Ésta era la conclusión que hoy me relataba un judío acompañándola con café. Es parte de su nueva novela sobre un rabino me asegura. ¡Que si de veras lo cree!, que pregunta tan estúpida acabo de hacerle, está maravillado con mi insensatez. Él es judío y muy devoto. ¡Cómo me atrevo! Debería sacarme a patadas ahora mismo, de no ser que él me conoce de varios años y que sabe que mi pregunta no contiene malicia no seguiría en su apartamento. Debería ya de dejarme de teorías estúpidas sobre la simetría y el equilibrio, ¡Qué pendejo era! No sería posible jamás que yo conciliara la tranquilidad sin acoger a Dios, ¡era justo lo que acababa de decirme!: yo creación de Dios debía rezarle para obtener su compasión. Incluso cómo me atrevía a salir vestido así, deberían arrestarme, ¡caramba! ya no nos enseñaban moral. Y ¡no! el no pretendía jugar a ser Dios por haber creado un universo ficticio, de lo contrario todo escritor estaría maldito, realmente yo era cabeza hueca. Lo mejor sería que bebiera mi café rápido y saliera lo antes posible de ahí. ¡Pero claro que me estaba corriendo!, ¿era acaso retrasado o me gustaba hacerme el imbécil? No, no estaba en posición de hablar, era momento de correr o llamaría a la policía.
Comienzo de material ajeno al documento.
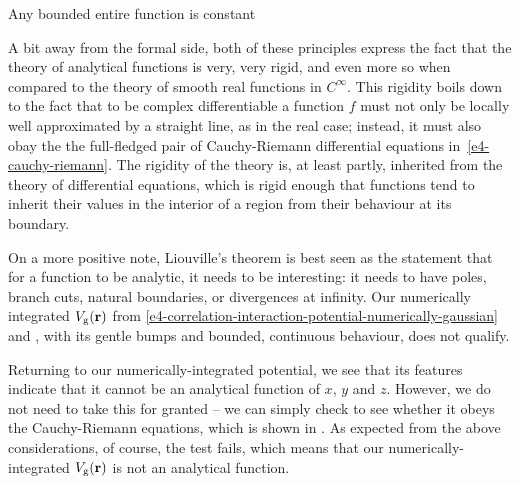 \begin{mathaside}{Any bounded entire function is constant}
\hfill\qedsymbol

\vspace{\maskip}
A bit away from the formal side, both of these principles express the fact that the theory of analytical functions is very, very rigid, and even more so when compared to the theory of smooth real functions in $C^\infty$. This rigidity boils down to the fact that to be complex differentiable a function $f$ must not only be locally well approximated by a straight line, as in the real case; instead, it must also obay the the full-fledged pair of Cauchy-Riemann differential equations in~\eqref{e4-cauchy-riemann}. The rigidity of the theory is, at least partly, inherited from the theory of differential equations, which is rigid enough that functions tend to inherit their values in the interior of a region from their behaviour at its boundary.

\vspace{\maskip}
On a more positive note, Liouville's theorem is best seen as the statement that for a function to be analytic, it needs to be interesting: it needs to have poles, branch cuts, natural boundaries, or divergences at infinity. Our numerically integrated $V_\mathrm{g}(\vb{r})$ from \eqref{e4-correlation-interaction-potential-numerically-gaussian} and , with its gentle bumps and bounded, continuous behaviour, does not qualify.



\end{mathaside}



Returning to our numerically-integrated potential, we see that its features indicate that it cannot be an analytical function of $x$, $y$ and $z$. However, we do not need to take this for granted -- we can simply check to see whether it obeys the Cauchy-Riemann equations, which is shown in . As expected from the above considerations, of course, the test fails, which means that our numerically-integrated $V_\mathrm{g}(\vb{r})$ is not an analytical function.



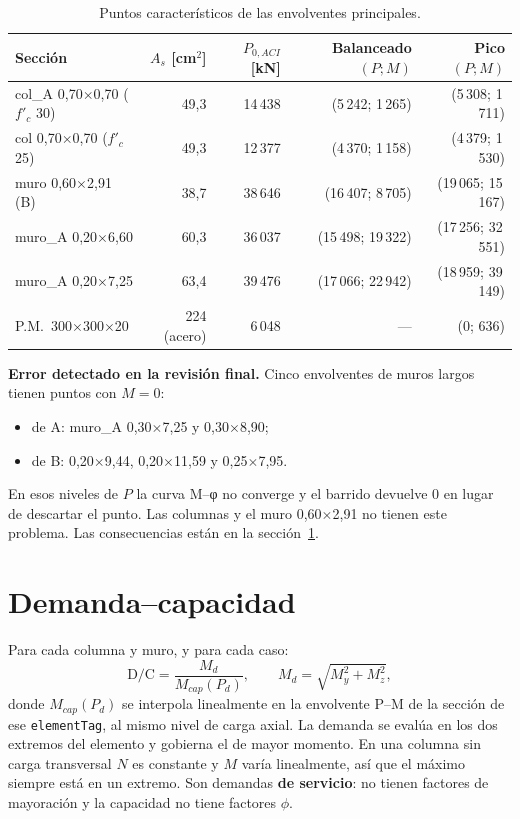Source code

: \documentclass[11pt,a4paper]{article}
\begin{document}
\begin{table}[h]
\centering
\caption{Puntos característicos de las envolventes principales.}
\begin{tabular}{lrrrr}
\toprule
Sección & $A_s$ [cm$^2$] & $P_{0,ACI}$ [kN] & Balanceado $(P; M)$ & Pico $(P; M)$ \\
\midrule
col\_A 0,70$\times$0,70 ($f'_c$ 30) & 49,3 & 14\,438 & (5\,242; 1\,265) & (5\,308; 1\,711) \\
col 0,70$\times$0,70 ($f'_c$ 25) & 49,3 & 12\,377 & (4\,370; 1\,158) & (4\,379; 1\,530) \\
muro 0,60$\times$2,91 (B) & 38,7 & 38\,646 & (16\,407; 8\,705) & (19\,065; 15\,167) \\
muro\_A 0,20$\times$6,60 & 60,3 & 36\,037 & (15\,498; 19\,322) & (17\,256; 32\,551) \\
muro\_A 0,20$\times$7,25 & 63,4 & 39\,476 & (17\,066; 22\,942) & (18\,959; 39\,149) \\
P.M.~300$\times$300$\times$20 & 224 (acero) & 6\,048 & --- & (0; 636) \\
\bottomrule
\end{tabular}
\end{table}

\textbf{Error detectado en la revisión final.} Cinco envolventes de muros
largos tienen puntos con $M = 0$:
\begin{itemize}
  \item de A: muro\_A 0,30$\times$7,25 y 0,30$\times$8,90;
  \item de B: 0,20$\times$9,44, 0,20$\times$11,59 y 0,25$\times$7,95.
\end{itemize}
En esos niveles de $P$ la curva M--φ no converge y el barrido devuelve 0 en
lugar de descartar el punto. Las columnas y el muro 0,60$\times$2,91 no tienen
este problema. Las consecuencias están en la sección~\ref{sec:dc}.

\section{Demanda--capacidad}\label{sec:dc}

Para cada columna y muro, y para cada caso:
\[
\text{D/C} = \frac{M_d}{M_{cap}(P_d)}, \qquad M_d = \sqrt{M_y^2 + M_z^2},
\]
donde $M_{cap}(P_d)$ se interpola linealmente en la envolvente P--M de la
sección de ese \texttt{elementTag}, al mismo nivel de carga axial. La demanda se
evalúa en los dos extremos del elemento y gobierna el de mayor momento. En una
columna sin carga transversal $N$ es constante y $M$ varía linealmente, así que
el máximo siempre está en un extremo. Son demandas \textbf{de servicio}: no
tienen factores de mayoración y la capacidad no tiene factores $\phi$.
\end{document}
Vaticinando que quizá sucedería lo anterior si daba mi verdadera opinión, opté por escucharle atentamente sin preguntar, ir al baño a cambiar mi peinado y disfrutar relativamente tranquilo de mi café. Noté su hartazgo sobre mi silencio y decidí que tampoco era bueno, entonces decidí preguntar:

-Pero, ¿no crees que estás limitando demasiado al hombre relegando la validez de su existencia a un montón de reconocimientos, cuando todos tenemos derecho a ser y existir, y de hecho estamos aquí consecuencia de ello?
-No, porque todos necesitamos de todos, sino aquel que existe fuera de los demás se convierte en innecesario e incluso inexistente. Hay que estar con el grupo para existir ¡Y es por eso que necesitas de los demás para ser!
-¿Tú crees?
...(vuelva arriba)

PD: Todavía dudo de la existencia de estos personajes,
a veces la realidad no supera la ficción, la imita.